では、続きを読みましょう。今回は表題作の「スペシャリストの帽子」からいきます。


スペシャリストの帽子」

「死人になったら」とサマンサが言う。「歯を磨かなくてもいいのよ……」
「死人になったら」とクレアが言う。「箱の中で暮らすのよ。いつも暗いけど、絶対に怖くないの……」
クレアとサマンサは一卵性双生児だ。二人の年齢を足すと、二十年四カ月と六日になる。クレアは〈死人〉になるのがサマンサよりも上手だ。

冒頭の部分です。「死人ごっこ」をする双子の少女。ちょっと、スペイン映画『ミツバチのささやき』に出てきた、死体のマネをする少女を思わせます。まあ子供は誰でも、「死ぬってどんなことなんだろう?」って考えるものです。僕は子供の頃、死ぬことを考えたら怖くなって眠れなかったことがありますが、彼女たちを見ていると「死人ごっこ」が甘美な遊びのように思えてきます。ついでに、「死んだら怖いものがなくなる」って逆説は、ちょっと『不思議の国のアリス』っぽいですね。
舞台は、「八つの煙突(エイトチムニーズ)」というお屋敷。父親はこのエイトチムニーズとそこで暮らしたラッシュという詩人について本を書いており、3人はこの屋敷で一時的に暮らしています。屋敷の管理人コースラクさんは、「屋敷には幽霊が取り憑いている」と双子に教えます。そのことをベビーシッターに伝えると、彼女は「知ってる」と答えます。「あたしは昔ここに住んでたから」
またしても、幽霊です。とは言うものの、その正体は何だかよくわかりません。そして、もやもやしながら読み進めているうちに、誰もが幽霊のように思えてくる。訪れる観光客も、すべてを知っているような管理人も、謎めいたベビーシッターも、徐々に酒に溺れ何かに取り憑かれたようになっていく父親も…。薄暗いこのお屋敷は、まるで薄い幕で現実から隔てられているようです。
サマンサが煙突に入ってみるシーンはとても魅力的です。

煙突の中で立ち上がってみると、サマンサに見えるのは部屋のほんの端だけだ。虫食いだらけの青い敷物のふさ飾り、ベッドの足が一本、その横のクレアの片足はメトロノームのように前に後ろに揺れている。クレアの靴紐はほどけかけていて、くるぶしにはバンドエイドが貼ってある。

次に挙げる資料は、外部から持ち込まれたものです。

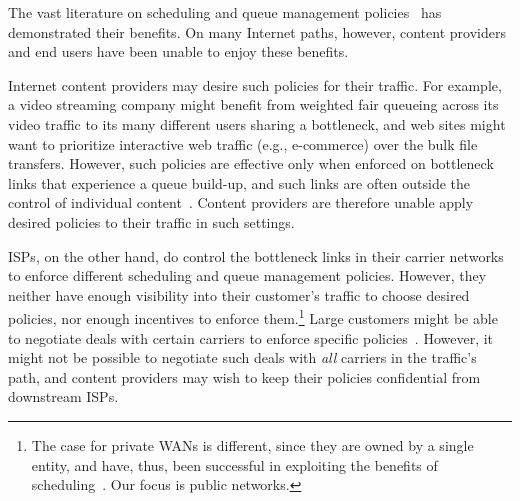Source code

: 
The vast literature on scheduling and queue management policies~\cite{diffserv, fair-queueing, sfq, pie, CoDel, fifoplus, virtualClocks, csfq, drr, red, ecn} has demonstrated their benefits.
On many Internet paths, however, content providers and end users have been unable to enjoy these benefits.

Internet content providers may desire such policies for their traffic. For example, a video streaming company might benefit from weighted fair queueing across its video traffic to its many different users sharing a bottleneck, and web sites might want to prioritize  interactive web traffic (e.g., e-commerce) over the bulk file transfers. However, such policies are effective only when enforced on bottleneck links that experience a queue build-up, and such links are often outside the control of individual content~\cite{inferring-interdomain-congestion, isp-throttle-1, isp-throttle-2, isp-throttle-3}. Content providers are therefore unable apply desired policies to their traffic in such settings. 

ISPs, on the other hand, do control the bottleneck links in their carrier networks to enforce different scheduling and queue management policies. However, they neither have enough visibility into their customer's traffic to choose desired policies, nor enough incentives to enforce them.\footnote{The case for private WANs is different, since they are owned by a single entity, and have, thus, been successful in exploiting the benefits of scheduling~\cite{swan, b4, bwe}. Our focus is public networks.} Large customers might be able to negotiate deals with certain carriers to enforce specific policies~\cite{att-qos}. However, it might not be possible to negotiate such deals with \emph{all} carriers in the traffic's path, and content providers may wish to keep their policies confidential from downstream ISPs.

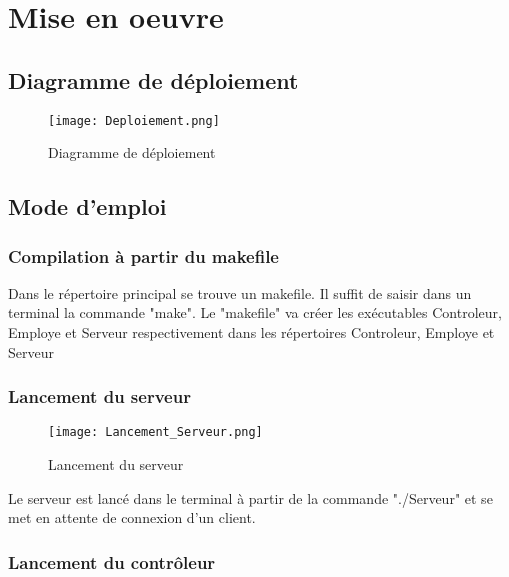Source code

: \chapter{Mise en oeuvre} \label{Mise en oeuvre}

\section{Diagramme de déploiement}


\begin{center}
\begin{figure}[H] \centering
\texttt{[image: Deploiement.png]}\\
\caption{\label{LancServeur} Diagramme de déploiement }
\end{figure}
\end{center}

\section{Mode d'emploi}

\subsection{Compilation à partir du makefile}

Dans le répertoire principal se trouve un makefile. Il suffit de saisir dans un terminal la commande "make". Le "makefile" va créer les exécutables Controleur, Employe et Serveur respectivement dans les répertoires Controleur, Employe et Serveur

\subsection{Lancement du serveur}

\begin{center}
\begin{figure}[H] \centering
\texttt{[image: Lancement\_Serveur.png]}\\
\caption{\label{LancServeur} Lancement du serveur }
\end{figure}
\end{center}

Le serveur est lancé dans le terminal à partir de la commande "./Serveur" et se met en attente de connexion d'un client.\\


\subsection{Lancement du contrôleur}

暗い煙突の中から見ると、いつもの部屋の中がまったく別物に見えてくる。まるで、死人が現世を眺めているようです。細部は見えるのに、断片しか捉えられない。全体像がつかめない。
そしてこの作品もまた、細部は見えるのにいつまでも全体像が見えてきません。シェイビングクリームとトイレットペーパー、灰色の瞳、ほどけかけた靴紐、数字へのこだわりなどなど、魅力的な細部に満ちていながら、それがはっきりとした像を結ばないんですよ。そもそも、「スペシャリスト」とは何者なのか? 作品中にラッシュの詩が挿入されていますが、それがヒントになるかと思いきや、よけいもやもやするばかり。

スペシャリストの帽子はアグーチのような音を出す
スペシャリストの帽子は首輪をつけたヘソイノシシのような音を出す
スペシャリストの帽子は白い唇のヘソイノシシのような音を出す
(中略)
スペシャリストの帽子は妻の髪の中の風のようにうめく
スペシャリストの帽子は蛇のような音を出す
私はスペシャリストの帽子をうちの壁にかけている

これまたルイス・キャロルのような詩ですが、この作品の中に置かれると、得体の知れなさが何だか不気味に思えてきます。首輪をつけた白い唇のヘソイノシシって、何なんでしょう? 妙に具体的なのに、さっぱりわからない。
結局、この屋敷で何が起きているのか、よくわからないまま物語は終わります。あとに残るのは、とらえどころのない恐ろしさと甘美さ。薄暗く静かな、死人ごっこの感触です。


「飛行訓練」

これは、これまでの作品に比べるとわかりやすいですね。冒頭こそ、いきなり「地獄への行き方、その説明と注意点」から始まりますが、メインとなるストーリーはおなじみのボーイ・ミーツ・ガール、いやガール・ミーツ・ボーイのお話。盗み癖のある女の子ジューンが、鳥恐怖症の男の子と出会います。

「鳥から隠れてるわけ?」
「恐怖症なんだ」と彼は言い、顔を鮮やかな赤に染めた。「ほら、閉所恐怖症みたいなものだよ」
「それは気の毒ね」とジューンは言った。「だって、鳥はどこにもいるじゃない」
「鳥ならなんでもだめってわけじゃない」と彼は言った。「いつでもだめってわけでもない。鳥が僕を困らせるときもあれば、そうじゃないときもある。連中は僕を変な目で見るんだ」
「あたしはネズミが苦手」とジューンは言った。「昔、子供のとき、靴に足を突っ込んだら、中に死んだネズミが入ってた。いまだに履く前には靴をふるの」
「僕は五歳のとき、母さんをクジャクの群れに殺された」と彼は言った。まるでそれがだれか他人の母親にふりかかった出来事で、新聞の記事で知ったかのような口ぶりだった。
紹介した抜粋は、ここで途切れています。